TASK ITEM ->
Reproduce, from the lines below, exactly the stretch that begins at the line containing "即可实现故障自愈（自愈时间视 DNS 更新时间而定）" and ends at the line containing "在此基础之上，需要配置 v2ray 访问的特定", both included.

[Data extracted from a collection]
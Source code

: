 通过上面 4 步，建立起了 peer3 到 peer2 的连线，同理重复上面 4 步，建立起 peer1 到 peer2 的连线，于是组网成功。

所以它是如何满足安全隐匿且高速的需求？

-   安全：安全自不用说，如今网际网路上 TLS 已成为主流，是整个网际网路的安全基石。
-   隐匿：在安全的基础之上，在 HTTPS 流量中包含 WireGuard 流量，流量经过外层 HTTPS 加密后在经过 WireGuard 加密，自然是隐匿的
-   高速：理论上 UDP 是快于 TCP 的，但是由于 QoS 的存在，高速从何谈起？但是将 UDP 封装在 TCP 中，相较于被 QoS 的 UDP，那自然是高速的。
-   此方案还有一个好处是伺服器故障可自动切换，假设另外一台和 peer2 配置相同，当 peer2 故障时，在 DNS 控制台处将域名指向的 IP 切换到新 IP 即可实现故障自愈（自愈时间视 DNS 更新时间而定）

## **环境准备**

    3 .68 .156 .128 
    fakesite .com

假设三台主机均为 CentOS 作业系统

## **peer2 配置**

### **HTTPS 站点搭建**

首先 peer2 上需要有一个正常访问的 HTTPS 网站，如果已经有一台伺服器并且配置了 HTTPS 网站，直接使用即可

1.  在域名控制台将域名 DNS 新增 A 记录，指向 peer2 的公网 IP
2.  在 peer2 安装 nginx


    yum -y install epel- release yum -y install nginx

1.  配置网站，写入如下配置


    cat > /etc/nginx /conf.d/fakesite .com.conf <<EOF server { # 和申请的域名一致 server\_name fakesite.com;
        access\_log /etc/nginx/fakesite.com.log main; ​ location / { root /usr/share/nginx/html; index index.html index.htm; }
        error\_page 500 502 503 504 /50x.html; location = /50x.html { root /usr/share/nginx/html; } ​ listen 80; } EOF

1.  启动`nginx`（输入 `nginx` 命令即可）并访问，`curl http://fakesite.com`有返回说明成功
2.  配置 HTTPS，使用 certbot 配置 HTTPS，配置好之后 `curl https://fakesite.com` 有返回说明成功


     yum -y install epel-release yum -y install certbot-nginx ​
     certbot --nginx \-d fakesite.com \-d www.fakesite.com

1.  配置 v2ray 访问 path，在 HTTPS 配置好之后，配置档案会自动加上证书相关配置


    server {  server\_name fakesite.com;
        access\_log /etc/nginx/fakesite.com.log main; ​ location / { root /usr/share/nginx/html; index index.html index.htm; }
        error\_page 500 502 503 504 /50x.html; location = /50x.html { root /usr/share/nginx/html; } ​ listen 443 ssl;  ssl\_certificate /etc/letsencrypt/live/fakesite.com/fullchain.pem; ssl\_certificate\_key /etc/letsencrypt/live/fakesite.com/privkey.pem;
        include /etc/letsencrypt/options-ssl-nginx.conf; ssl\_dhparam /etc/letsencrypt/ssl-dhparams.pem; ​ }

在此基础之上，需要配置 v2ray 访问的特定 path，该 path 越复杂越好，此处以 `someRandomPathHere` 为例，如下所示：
--
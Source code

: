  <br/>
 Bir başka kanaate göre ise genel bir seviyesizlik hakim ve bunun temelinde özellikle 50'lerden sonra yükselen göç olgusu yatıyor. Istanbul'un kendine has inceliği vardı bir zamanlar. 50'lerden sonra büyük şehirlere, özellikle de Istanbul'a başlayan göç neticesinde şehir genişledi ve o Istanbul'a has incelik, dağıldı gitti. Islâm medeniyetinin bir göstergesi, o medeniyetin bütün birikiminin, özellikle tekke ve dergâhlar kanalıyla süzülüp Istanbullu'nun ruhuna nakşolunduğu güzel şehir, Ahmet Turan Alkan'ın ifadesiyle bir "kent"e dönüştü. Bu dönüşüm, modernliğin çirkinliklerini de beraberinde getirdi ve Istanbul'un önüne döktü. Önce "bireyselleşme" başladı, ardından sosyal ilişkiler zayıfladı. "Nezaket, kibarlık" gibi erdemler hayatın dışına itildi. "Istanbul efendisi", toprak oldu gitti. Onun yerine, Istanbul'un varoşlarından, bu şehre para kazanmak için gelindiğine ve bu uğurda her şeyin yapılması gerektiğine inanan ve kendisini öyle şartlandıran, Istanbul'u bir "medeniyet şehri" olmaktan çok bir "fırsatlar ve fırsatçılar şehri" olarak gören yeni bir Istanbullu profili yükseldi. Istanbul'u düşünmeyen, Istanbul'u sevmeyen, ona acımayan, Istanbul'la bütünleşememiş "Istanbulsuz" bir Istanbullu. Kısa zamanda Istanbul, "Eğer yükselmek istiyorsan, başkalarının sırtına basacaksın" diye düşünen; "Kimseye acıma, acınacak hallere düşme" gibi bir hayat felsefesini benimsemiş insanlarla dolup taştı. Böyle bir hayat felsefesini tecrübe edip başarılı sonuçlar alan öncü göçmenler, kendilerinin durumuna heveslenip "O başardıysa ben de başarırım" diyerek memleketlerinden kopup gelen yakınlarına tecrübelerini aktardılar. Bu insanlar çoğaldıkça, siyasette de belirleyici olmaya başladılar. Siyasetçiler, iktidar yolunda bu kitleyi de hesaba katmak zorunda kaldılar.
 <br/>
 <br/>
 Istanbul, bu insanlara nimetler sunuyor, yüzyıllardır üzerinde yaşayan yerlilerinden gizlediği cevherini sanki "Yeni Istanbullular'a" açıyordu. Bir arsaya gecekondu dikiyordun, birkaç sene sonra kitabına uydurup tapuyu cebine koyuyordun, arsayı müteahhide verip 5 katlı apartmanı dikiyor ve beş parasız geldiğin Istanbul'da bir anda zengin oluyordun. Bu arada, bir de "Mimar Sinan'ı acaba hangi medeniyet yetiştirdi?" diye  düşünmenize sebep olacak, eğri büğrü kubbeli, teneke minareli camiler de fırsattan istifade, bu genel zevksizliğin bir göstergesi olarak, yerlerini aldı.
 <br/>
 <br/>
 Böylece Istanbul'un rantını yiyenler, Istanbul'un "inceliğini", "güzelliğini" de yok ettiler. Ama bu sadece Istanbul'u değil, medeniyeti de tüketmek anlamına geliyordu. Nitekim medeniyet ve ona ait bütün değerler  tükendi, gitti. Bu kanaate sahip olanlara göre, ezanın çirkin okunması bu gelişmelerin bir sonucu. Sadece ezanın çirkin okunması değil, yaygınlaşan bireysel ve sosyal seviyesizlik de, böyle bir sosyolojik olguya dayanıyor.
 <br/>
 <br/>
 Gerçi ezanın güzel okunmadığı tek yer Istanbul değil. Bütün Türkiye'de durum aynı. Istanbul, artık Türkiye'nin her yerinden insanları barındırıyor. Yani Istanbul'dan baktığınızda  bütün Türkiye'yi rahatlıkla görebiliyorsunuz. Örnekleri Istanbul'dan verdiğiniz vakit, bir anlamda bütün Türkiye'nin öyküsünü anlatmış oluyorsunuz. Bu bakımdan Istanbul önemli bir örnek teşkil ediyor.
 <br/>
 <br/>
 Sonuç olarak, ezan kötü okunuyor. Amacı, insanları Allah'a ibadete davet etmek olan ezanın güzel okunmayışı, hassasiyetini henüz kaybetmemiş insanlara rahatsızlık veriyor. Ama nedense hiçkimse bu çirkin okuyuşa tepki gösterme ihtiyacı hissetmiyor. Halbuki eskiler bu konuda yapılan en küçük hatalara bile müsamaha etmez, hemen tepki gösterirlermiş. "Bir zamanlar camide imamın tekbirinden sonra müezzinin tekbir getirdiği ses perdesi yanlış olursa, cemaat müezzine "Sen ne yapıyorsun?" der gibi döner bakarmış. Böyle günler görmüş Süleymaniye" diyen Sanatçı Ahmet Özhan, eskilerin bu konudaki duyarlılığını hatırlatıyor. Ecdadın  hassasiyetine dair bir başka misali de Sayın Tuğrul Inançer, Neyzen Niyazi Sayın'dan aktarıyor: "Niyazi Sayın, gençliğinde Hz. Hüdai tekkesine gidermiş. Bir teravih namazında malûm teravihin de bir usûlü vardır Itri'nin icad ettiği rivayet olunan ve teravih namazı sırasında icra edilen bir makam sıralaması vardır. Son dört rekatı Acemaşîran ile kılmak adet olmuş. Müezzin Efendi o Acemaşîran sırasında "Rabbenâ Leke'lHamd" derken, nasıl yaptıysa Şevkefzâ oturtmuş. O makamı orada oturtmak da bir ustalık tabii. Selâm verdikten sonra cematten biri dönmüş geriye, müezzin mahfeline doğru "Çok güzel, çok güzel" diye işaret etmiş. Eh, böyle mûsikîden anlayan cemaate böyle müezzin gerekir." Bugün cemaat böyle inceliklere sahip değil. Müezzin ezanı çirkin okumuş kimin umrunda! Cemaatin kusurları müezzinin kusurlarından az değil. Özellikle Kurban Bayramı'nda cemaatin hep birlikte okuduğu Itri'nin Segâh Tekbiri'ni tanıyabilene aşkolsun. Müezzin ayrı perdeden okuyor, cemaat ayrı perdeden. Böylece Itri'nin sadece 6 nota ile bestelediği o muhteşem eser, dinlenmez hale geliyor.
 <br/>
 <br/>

ANSWER SPACE ->
-   此方案还有一个好处是伺服器故障可自动切换，假设另外一台和 peer2 配置相同，当 peer2 故障时，在 DNS 控制台处将域名指向的 IP 切换到新 IP 即可实现故障自愈（自愈时间视 DNS 更新时间而定）

## **环境准备**

    3 .68 .156 .128 
    fakesite .com

假设三台主机均为 CentOS 作业系统

## **peer2 配置**

### **HTTPS 站点搭建**

首先 peer2 上需要有一个正常访问的 HTTPS 网站，如果已经有一台伺服器并且配置了 HTTPS 网站，直接使用即可

1.  在域名控制台将域名 DNS 新增 A 记录，指向 peer2 的公网 IP
2.  在 peer2 安装 nginx


    yum -y install epel- release yum -y install nginx

1.  配置网站，写入如下配置


    cat > /etc/nginx /conf.d/fakesite .com.conf <<EOF server { # 和申请的域名一致 server\_name fakesite.com;
        access\_log /etc/nginx/fakesite.com.log main; ​ location / { root /usr/share/nginx/html; index index.html index.htm; }
        error\_page 500 502 503 504 /50x.html; location = /50x.html { root /usr/share/nginx/html; } ​ listen 80; } EOF

1.  启动`nginx`（输入 `nginx` 命令即可）并访问，`curl http://fakesite.com`有返回说明成功
2.  配置 HTTPS，使用 certbot 配置 HTTPS，配置好之后 `curl https://fakesite.com` 有返回说明成功


     yum -y install epel-release yum -y install certbot-nginx ​
     certbot --nginx \-d fakesite.com \-d www.fakesite.com

1.  配置 v2ray 访问 path，在 HTTPS 配置好之后，配置档案会自动加上证书相关配置


    server {  server\_name fakesite.com;
        access\_log /etc/nginx/fakesite.com.log main; ​ location / { root /usr/share/nginx/html; index index.html index.htm; }
        error\_page 500 502 503 504 /50x.html; location = /50x.html { root /usr/share/nginx/html; } ​ listen 443 ssl;  ssl\_certificate /etc/letsencrypt/live/fakesite.com/fullchain.pem; ssl\_certificate\_key /etc/letsencrypt/live/fakesite.com/privkey.pem;
        include /etc/letsencrypt/options-ssl-nginx.conf; ssl\_dhparam /etc/letsencrypt/ssl-dhparams.pem; ​ }

在此基础之上，需要配置 v2ray 访问的特定 path，该 path 越复杂越好，此处以 `someRandomPathHere` 为例，如下所示：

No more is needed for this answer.